[Instructions for the task]:
Go over the listing below line by line, and return each one holding the string "boolean".

= = = = =

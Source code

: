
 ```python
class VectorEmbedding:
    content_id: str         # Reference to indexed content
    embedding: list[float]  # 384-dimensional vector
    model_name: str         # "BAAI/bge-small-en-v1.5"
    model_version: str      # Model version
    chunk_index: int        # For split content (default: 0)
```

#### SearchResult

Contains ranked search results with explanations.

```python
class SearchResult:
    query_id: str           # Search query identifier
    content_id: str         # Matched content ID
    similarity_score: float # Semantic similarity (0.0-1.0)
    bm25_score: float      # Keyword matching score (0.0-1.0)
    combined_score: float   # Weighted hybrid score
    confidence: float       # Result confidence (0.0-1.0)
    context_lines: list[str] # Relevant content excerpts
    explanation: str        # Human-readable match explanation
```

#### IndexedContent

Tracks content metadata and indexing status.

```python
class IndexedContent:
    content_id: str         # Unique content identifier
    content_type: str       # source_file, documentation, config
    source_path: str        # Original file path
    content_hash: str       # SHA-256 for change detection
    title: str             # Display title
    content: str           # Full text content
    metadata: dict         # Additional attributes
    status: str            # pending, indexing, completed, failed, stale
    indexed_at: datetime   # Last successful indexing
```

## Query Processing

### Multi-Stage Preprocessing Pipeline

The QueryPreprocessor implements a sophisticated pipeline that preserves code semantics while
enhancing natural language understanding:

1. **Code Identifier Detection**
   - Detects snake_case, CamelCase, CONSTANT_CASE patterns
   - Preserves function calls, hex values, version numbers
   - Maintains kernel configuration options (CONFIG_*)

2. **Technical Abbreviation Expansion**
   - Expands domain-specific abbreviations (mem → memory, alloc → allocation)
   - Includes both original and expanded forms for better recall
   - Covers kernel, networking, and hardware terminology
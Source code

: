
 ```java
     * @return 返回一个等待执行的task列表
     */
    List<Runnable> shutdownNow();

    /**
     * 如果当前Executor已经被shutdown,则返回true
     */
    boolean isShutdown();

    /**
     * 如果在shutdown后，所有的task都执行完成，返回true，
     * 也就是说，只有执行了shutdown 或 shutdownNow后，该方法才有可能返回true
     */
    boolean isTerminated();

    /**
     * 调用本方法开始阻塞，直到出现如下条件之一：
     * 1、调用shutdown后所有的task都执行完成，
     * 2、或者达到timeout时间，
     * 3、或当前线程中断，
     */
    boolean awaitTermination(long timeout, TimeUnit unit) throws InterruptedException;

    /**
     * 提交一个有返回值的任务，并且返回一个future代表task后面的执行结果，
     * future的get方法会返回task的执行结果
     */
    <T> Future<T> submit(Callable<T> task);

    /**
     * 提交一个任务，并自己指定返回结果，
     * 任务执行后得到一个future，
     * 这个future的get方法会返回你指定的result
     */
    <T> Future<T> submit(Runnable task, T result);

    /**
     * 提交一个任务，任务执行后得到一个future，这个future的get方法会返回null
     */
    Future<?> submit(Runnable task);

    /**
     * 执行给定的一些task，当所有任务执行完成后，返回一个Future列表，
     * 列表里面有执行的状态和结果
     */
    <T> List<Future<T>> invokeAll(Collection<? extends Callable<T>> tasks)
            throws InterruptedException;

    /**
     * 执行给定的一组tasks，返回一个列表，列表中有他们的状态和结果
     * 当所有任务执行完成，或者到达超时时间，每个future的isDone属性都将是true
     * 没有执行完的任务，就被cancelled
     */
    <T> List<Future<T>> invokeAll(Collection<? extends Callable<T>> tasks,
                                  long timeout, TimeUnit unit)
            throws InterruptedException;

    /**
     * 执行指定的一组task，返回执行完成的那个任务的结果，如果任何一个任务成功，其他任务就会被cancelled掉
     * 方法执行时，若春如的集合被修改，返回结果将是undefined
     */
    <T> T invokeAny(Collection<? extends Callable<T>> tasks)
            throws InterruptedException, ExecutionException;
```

= = = = =

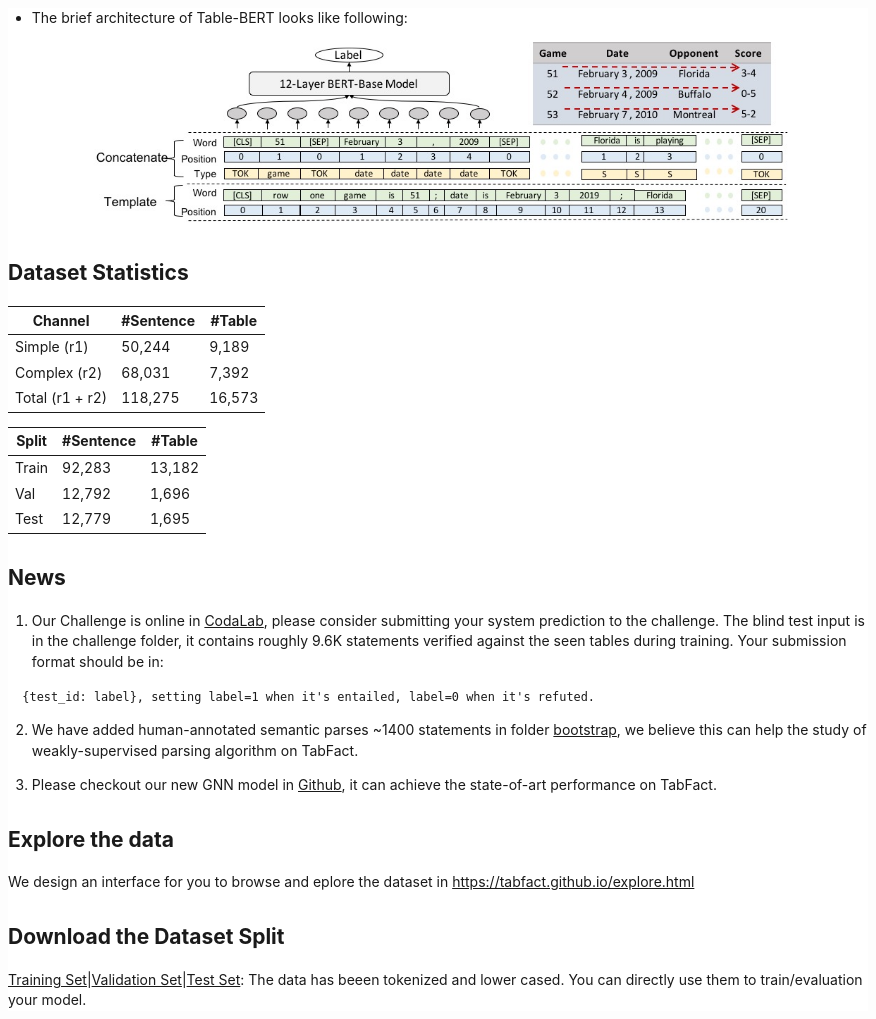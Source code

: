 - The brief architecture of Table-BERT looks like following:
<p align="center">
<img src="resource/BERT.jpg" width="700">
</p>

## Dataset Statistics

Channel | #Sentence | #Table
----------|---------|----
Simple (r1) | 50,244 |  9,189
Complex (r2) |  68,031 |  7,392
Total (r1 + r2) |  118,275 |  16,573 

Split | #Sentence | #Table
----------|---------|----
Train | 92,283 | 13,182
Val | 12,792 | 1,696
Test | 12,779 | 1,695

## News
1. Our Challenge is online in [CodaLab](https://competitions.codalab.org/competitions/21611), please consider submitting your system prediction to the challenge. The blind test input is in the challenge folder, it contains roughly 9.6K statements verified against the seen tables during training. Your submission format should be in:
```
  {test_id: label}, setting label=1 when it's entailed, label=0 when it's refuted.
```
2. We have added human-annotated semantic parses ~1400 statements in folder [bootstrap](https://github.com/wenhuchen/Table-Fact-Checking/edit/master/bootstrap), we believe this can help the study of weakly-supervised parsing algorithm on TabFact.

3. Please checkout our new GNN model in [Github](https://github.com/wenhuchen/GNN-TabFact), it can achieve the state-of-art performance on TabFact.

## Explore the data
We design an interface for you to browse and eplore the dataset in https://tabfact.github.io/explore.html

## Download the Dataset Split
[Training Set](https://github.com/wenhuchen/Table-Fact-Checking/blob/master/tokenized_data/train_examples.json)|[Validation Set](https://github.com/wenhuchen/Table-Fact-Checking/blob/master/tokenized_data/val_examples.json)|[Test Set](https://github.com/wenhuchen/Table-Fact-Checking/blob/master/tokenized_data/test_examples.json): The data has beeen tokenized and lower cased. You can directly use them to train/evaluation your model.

= = = = =

[Result below]:
    boolean isShutdown();
    boolean isTerminated();
    boolean awaitTermination(long timeout, TimeUnit unit) throws InterruptedException;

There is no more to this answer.